─── EXERCISE DATA ───

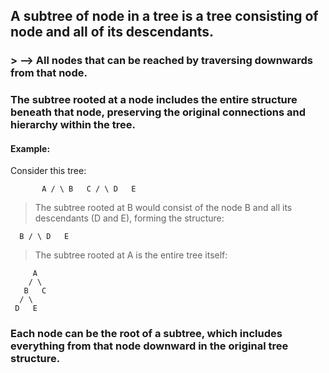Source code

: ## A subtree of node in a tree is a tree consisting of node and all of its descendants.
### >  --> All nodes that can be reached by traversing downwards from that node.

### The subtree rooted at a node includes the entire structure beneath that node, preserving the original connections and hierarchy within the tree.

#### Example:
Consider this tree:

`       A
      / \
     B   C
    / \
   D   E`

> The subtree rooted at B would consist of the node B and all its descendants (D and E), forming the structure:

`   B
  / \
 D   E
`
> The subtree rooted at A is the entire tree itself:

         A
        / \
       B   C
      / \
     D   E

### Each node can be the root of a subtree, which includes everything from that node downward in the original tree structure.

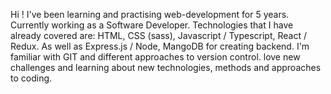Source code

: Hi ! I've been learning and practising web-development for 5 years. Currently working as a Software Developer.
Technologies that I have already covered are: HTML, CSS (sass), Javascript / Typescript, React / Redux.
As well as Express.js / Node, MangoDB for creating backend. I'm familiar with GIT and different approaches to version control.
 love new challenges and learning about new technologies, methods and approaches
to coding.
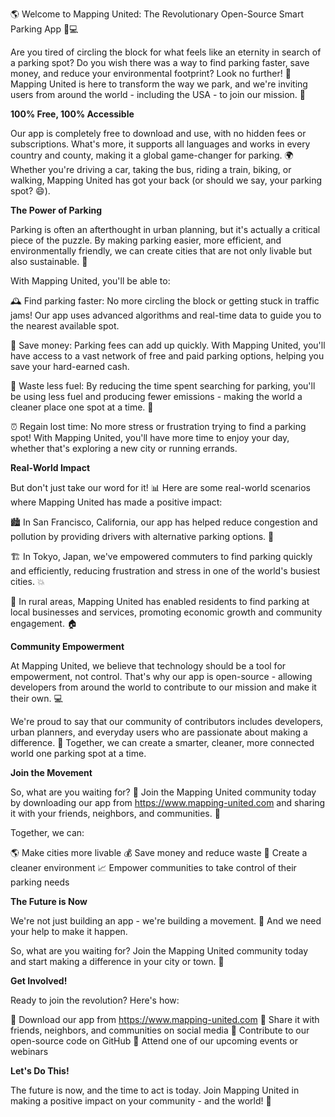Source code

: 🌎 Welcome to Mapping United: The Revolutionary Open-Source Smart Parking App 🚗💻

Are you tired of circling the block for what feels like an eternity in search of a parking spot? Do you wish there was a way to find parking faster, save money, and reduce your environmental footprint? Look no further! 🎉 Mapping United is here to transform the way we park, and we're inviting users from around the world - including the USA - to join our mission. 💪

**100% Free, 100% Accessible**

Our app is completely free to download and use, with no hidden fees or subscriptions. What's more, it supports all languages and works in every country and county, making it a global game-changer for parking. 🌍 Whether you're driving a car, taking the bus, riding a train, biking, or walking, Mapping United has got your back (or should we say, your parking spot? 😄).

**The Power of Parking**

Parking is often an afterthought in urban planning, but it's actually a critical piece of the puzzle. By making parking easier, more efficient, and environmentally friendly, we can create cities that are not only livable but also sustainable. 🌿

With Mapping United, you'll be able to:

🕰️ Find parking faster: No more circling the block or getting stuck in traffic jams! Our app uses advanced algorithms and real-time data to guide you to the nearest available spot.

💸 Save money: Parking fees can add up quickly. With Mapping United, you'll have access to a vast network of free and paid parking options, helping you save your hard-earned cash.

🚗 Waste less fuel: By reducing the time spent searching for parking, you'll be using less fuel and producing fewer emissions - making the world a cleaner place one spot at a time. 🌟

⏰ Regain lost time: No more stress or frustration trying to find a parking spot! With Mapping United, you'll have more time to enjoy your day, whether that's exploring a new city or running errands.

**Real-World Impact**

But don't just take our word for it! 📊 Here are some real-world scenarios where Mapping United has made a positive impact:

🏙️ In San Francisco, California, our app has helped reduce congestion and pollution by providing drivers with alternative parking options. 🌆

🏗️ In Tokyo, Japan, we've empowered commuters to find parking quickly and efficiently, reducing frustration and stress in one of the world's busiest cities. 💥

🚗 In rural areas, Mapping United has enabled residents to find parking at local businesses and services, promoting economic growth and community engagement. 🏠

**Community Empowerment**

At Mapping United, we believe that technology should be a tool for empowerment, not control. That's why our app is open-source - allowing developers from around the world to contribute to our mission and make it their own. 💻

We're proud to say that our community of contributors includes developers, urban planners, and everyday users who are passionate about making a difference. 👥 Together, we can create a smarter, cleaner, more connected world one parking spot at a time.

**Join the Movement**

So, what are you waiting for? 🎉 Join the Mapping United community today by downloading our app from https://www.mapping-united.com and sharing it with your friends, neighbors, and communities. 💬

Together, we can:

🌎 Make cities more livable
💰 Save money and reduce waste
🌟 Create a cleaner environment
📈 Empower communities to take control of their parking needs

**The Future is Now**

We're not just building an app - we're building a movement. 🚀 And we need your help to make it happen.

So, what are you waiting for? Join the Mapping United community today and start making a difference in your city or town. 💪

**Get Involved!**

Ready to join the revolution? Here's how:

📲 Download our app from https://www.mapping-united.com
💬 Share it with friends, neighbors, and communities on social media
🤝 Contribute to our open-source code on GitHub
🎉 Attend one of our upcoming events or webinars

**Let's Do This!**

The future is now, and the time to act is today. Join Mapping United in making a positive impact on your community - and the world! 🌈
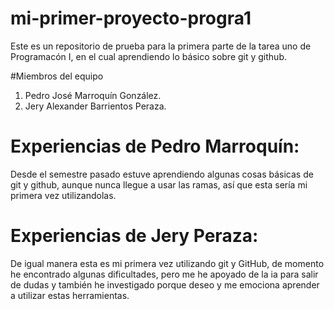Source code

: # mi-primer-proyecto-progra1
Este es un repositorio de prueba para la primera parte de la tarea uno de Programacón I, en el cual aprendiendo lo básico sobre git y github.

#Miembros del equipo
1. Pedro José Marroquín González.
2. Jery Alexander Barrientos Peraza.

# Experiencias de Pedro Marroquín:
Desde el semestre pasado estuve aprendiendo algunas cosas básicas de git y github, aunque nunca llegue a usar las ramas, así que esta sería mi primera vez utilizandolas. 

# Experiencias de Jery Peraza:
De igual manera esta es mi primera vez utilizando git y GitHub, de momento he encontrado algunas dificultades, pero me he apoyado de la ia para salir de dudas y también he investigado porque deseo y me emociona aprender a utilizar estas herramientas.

───

» **ACTIVITY**
From the records above, return each line that includes "just".

» **COMPLETED TASK**
But don't just take our word for it! 📊 Here are some real-world scenarios where Mapping United has made a positive impact:
We're not just building an app - we're building a movement. 🚀 And we need your help to make it happen.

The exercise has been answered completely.